DATA FOR REVIEW >>
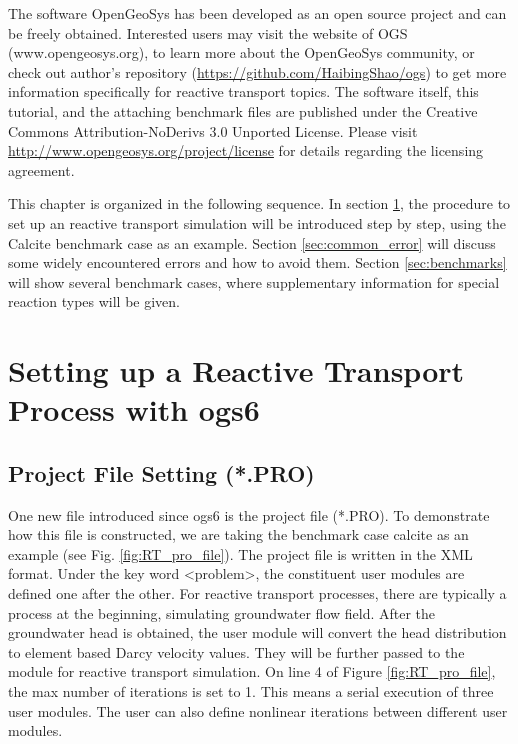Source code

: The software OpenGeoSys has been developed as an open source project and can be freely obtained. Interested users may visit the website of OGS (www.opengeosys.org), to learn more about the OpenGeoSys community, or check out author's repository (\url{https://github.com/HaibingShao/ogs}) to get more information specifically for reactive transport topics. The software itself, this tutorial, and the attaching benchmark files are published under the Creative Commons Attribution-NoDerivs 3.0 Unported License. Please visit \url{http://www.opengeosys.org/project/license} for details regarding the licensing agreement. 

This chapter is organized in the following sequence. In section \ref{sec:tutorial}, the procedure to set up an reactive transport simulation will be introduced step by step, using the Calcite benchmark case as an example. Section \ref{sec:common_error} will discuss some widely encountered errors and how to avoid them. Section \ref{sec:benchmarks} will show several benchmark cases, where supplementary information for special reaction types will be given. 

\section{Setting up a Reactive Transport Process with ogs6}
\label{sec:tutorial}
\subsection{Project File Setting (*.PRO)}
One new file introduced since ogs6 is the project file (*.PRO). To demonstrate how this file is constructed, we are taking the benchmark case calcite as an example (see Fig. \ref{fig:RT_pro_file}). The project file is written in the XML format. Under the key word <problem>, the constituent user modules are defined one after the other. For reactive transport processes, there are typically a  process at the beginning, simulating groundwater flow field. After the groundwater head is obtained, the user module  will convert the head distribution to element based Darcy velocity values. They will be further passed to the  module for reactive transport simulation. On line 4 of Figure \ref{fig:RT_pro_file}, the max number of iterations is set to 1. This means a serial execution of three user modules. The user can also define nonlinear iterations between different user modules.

EXERCISE DETAILS >>
With the pictures removed, repeat the listing above exactly as it stands.

ANSWER SPACE >>
Source code

: The software OpenGeoSys has been developed as an open source project and can be freely obtained. Interested users may visit the website of OGS (www.opengeosys.org), to learn more about the OpenGeoSys community, or check out author's repository (\url{https://github.com/HaibingShao/ogs}) to get more information specifically for reactive transport topics. The software itself, this tutorial, and the attaching benchmark files are published under the Creative Commons Attribution-NoDerivs 3.0 Unported License. Please visit \url{http://www.opengeosys.org/project/license} for details regarding the licensing agreement. 

This chapter is organized in the following sequence. In section \ref{sec:tutorial}, the procedure to set up an reactive transport simulation will be introduced step by step, using the Calcite benchmark case as an example. Section \ref{sec:common_error} will discuss some widely encountered errors and how to avoid them. Section \ref{sec:benchmarks} will show several benchmark cases, where supplementary information for special reaction types will be given. 

\section{Setting up a Reactive Transport Process with ogs6}
\label{sec:tutorial}
\subsection{Project File Setting (*.PRO)}
One new file introduced since ogs6 is the project file (*.PRO). To demonstrate how this file is constructed, we are taking the benchmark case calcite as an example (see Fig. \ref{fig:RT_pro_file}). The project file is written in the XML format. Under the key word <problem>, the constituent user modules are defined one after the other. For reactive transport processes, there are typically a  process at the beginning, simulating groundwater flow field. After the groundwater head is obtained, the user module  will convert the head distribution to element based Darcy velocity values. They will be further passed to the  module for reactive transport simulation. On line 4 of Figure \ref{fig:RT_pro_file}, the max number of iterations is set to 1. This means a serial execution of three user modules. The user can also define nonlinear iterations between different user modules.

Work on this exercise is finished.